Meta Ray-Bans: My New Favourite Device, With a Dark Problem
- David Lermarl
- 3 hours ago
- 3 min read
If you're reading this, you've probably already seen my video on the Meta Ray-Ban AI Glasses Gen 2. It's been roughly a month now, and I'm still in love with them. Unfortunately, I'm also growing more and more annoyed at the publicity they're getting — but more on that in a moment.
What I Still Love
First, the audio. In the format we've got, nobody around me can tell I'm listening to music, or even that I'm using ambient sounds in the background. The bass still isn't up to scratch, but for what I actually use them for — commuting, or walking around the shopping centre — the quality is spot on.
Second, recording video this way beats a mobile phone or a dedicated camera, hands down. I find I'm more in the moment. At my mother's birthday recently, I was able to give her a present and a hug, whereas in the past I'd have had a phone in one hand and been fumbling with everything else in the other.
Where Meta AI Fits Right Now
One thing I've actually stopped using is Meta AI. I've still got it turned on for calls, controlling music, and messages, but I'm not using the AI features day to day at the moment. Having looked into the Limitless AI pendant and Meta's acquisition of the company, I think there's more useful AI functionality coming in a future update.
The Update Everyone's Waiting For
Speaking of updates — a lot of people have moved to v126, but probably like me, you haven't actually seen any of the new features yet. I've spoken to support and had a look on X and other platforms, and it seems it's just queued for a wider rollout.
Two features I'm genuinely excited about:
Dynamic Photo, which I'm guessing will work a bit like Live Photos on iPhone — a brilliant addition if so. And HDR photos, which is a great example of what a software update alone can do: same hardware, reportedly much more detail.
The Dark Problem
Now, onto the issue I mentioned at the start. On social media, I keep seeing people talking down about anyone who wears these glasses — name-calling, real disrespect. But the problem isn't them, and it isn't us who wear the glasses. The actual problem is the small number of people trying to defeat the recording indicator light so they can film covertly.

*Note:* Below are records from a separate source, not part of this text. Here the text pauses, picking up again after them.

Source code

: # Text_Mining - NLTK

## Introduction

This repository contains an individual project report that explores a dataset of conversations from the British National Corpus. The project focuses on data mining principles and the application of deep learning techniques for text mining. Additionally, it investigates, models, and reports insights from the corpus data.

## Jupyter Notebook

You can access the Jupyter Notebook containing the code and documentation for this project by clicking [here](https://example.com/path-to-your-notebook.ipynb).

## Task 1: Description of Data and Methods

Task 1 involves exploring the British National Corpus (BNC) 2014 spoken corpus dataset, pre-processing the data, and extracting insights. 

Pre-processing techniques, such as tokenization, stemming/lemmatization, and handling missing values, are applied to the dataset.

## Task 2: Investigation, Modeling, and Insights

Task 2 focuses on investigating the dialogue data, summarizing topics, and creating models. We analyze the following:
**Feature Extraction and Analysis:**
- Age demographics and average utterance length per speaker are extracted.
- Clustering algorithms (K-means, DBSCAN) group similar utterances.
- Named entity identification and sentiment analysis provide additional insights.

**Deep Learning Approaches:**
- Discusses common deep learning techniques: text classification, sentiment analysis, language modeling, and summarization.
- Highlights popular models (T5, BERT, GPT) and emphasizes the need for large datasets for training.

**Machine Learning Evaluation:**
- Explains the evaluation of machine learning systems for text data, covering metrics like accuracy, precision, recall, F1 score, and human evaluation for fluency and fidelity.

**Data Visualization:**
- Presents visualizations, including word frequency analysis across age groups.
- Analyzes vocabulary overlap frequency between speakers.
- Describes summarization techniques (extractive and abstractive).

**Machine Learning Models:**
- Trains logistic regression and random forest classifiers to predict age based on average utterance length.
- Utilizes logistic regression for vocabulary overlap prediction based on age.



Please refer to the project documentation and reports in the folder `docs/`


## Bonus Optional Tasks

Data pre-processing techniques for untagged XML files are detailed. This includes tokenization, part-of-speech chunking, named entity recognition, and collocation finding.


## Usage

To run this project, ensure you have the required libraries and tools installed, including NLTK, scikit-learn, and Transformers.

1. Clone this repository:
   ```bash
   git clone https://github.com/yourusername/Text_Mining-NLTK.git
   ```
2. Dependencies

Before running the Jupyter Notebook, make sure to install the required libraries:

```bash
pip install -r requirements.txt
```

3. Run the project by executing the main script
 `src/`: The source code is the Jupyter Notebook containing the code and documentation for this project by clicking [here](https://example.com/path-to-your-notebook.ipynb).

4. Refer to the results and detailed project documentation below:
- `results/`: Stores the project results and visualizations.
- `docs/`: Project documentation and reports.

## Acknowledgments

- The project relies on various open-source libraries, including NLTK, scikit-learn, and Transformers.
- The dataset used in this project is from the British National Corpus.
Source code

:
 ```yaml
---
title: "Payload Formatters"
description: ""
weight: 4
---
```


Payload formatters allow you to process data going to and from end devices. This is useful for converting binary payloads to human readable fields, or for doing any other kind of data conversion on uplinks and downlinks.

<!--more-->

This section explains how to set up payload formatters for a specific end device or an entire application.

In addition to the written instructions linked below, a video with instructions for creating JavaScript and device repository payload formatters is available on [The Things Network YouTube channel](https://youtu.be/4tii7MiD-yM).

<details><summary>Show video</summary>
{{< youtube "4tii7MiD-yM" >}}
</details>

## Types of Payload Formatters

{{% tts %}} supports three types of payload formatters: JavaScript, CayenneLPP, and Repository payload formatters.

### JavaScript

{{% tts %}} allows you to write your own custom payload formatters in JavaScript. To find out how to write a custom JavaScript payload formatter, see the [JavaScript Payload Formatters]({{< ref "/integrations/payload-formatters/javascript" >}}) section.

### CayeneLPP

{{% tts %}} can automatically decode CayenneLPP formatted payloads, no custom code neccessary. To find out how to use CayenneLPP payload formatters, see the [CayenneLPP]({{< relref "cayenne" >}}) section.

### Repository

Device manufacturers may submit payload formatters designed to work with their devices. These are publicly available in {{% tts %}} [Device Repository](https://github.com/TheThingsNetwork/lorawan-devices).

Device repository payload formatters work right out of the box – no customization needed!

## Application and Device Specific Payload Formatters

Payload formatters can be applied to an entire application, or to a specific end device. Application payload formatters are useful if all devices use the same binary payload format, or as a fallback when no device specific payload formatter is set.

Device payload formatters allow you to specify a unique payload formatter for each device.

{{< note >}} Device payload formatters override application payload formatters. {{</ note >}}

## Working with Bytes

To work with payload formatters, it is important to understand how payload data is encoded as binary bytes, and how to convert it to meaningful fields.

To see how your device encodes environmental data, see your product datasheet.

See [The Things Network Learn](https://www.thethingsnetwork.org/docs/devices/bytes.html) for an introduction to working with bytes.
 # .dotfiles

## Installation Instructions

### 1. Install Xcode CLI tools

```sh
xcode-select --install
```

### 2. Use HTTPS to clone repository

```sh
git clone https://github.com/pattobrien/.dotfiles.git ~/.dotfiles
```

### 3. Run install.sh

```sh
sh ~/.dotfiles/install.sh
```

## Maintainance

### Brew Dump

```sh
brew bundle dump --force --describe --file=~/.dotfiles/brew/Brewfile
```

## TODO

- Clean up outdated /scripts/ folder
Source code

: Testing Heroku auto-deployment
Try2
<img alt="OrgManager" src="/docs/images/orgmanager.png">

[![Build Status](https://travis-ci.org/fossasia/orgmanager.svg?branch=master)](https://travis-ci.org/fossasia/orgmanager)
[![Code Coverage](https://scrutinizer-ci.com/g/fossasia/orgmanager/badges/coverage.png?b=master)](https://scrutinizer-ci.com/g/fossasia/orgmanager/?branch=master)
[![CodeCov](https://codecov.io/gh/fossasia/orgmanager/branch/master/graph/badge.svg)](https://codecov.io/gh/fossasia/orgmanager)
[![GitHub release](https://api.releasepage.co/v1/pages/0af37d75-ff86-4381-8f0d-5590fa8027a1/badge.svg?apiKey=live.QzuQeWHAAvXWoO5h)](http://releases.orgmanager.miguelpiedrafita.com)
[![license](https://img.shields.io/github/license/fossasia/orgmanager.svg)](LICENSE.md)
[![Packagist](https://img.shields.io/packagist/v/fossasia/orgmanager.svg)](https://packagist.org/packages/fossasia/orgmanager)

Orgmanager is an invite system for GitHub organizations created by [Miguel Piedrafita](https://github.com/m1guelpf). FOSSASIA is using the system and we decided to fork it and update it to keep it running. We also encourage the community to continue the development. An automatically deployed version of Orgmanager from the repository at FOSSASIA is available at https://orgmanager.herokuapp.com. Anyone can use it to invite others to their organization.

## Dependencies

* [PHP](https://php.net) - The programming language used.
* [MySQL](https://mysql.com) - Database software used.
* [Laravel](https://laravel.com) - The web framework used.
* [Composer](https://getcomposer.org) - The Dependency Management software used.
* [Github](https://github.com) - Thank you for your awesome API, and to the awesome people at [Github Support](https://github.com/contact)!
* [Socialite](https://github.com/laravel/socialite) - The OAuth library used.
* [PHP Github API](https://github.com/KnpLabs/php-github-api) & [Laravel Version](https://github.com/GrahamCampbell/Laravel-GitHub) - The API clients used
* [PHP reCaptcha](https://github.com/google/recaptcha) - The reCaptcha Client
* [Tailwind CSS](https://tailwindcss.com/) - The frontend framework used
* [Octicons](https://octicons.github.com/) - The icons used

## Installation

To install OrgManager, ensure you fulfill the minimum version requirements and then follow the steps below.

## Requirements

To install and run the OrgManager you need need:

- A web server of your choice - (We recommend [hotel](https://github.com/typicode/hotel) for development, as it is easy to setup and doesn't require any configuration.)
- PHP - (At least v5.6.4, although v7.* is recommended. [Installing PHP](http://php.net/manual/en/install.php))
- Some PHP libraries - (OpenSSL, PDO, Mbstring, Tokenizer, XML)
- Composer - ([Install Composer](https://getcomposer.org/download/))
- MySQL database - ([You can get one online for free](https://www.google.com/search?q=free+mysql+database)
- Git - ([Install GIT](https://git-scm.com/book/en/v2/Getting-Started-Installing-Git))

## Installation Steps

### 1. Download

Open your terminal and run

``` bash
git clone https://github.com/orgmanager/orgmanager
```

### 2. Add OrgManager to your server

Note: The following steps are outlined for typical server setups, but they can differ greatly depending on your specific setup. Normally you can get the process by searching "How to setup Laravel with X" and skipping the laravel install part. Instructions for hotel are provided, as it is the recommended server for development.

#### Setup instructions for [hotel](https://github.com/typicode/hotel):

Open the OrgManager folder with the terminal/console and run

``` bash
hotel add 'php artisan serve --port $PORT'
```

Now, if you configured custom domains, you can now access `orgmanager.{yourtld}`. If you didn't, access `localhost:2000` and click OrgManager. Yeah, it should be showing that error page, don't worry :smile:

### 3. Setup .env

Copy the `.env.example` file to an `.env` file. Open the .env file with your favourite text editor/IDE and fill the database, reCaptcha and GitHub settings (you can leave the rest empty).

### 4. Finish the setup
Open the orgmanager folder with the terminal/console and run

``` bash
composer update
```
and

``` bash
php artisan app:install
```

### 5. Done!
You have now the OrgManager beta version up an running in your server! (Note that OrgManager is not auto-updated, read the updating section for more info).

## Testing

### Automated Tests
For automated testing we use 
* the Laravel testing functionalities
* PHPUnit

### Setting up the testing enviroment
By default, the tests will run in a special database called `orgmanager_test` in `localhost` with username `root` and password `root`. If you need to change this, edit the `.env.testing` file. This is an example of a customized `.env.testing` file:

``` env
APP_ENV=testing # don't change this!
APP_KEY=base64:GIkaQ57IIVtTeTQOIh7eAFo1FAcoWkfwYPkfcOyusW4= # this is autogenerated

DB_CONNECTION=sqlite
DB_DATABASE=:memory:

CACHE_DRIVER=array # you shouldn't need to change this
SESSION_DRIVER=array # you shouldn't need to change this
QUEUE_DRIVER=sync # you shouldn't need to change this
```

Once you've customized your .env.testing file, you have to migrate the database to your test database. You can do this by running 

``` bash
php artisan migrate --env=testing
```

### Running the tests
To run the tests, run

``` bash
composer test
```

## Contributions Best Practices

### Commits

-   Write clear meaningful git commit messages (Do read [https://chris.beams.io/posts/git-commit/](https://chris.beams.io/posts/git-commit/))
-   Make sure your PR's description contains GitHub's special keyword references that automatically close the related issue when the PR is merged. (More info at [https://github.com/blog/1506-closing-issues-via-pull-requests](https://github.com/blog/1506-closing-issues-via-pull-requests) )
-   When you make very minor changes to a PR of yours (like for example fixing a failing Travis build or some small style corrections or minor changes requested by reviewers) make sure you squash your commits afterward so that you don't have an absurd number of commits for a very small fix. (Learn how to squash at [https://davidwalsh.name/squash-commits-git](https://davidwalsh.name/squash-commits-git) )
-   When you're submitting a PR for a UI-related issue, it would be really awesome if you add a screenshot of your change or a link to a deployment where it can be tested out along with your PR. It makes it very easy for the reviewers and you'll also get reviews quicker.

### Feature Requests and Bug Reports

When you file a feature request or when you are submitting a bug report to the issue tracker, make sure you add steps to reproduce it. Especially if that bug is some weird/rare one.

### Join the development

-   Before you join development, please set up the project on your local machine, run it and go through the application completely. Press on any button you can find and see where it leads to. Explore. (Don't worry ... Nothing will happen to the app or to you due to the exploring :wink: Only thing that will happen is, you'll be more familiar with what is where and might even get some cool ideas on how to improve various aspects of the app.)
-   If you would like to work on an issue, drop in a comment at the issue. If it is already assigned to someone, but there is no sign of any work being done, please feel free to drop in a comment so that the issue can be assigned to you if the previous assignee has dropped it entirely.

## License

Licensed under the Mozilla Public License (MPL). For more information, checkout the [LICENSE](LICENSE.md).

Just like with drones, a handful of idiots ruin it for the rest of us who are genuinely enjoying the technology, and we all end up tarred with the same brush when someone does something indefensible.
The wider issue is that some creators seem to think this is fine. Not people with any obviously nefarious intent — just regular creators showing others how to cover the light and record covertly. I can't find any justification for that, and it makes things harder for the rest of us using these glasses properly.
I have to stop myself from getting too defensive here, given I'm one of the people wearing them, but a couple of points are worth making. Using the glasses properly, the indicator light is genuinely obvious — and anything you want to record, you have to be looking directly at. Compare that to a phone, action camera, or any other dedicated camera, which can be angled away, held down by your side, or hidden in a pocket entirely.
There's also no equivalent indicator light on a phone. By that logic, people should arguably be far more concerned about the thousands of phone cameras pointed in their direction every single day.
Still Wearing Them
In my last video about these glasses, I said I'd got used to wearing them in public — and I still am. But as more bad publicity surfaces, I do occasionally second-guess whether people are staring, especially when I'm tapping the side to pause music or using Meta AI to send a message or take a call. It's not going to put me off. I'm still going to enjoy them.
The next video on these glasses will come after my upcoming holiday, where I'm hoping to get some good footage — possibly some go-karting, which should be a laugh.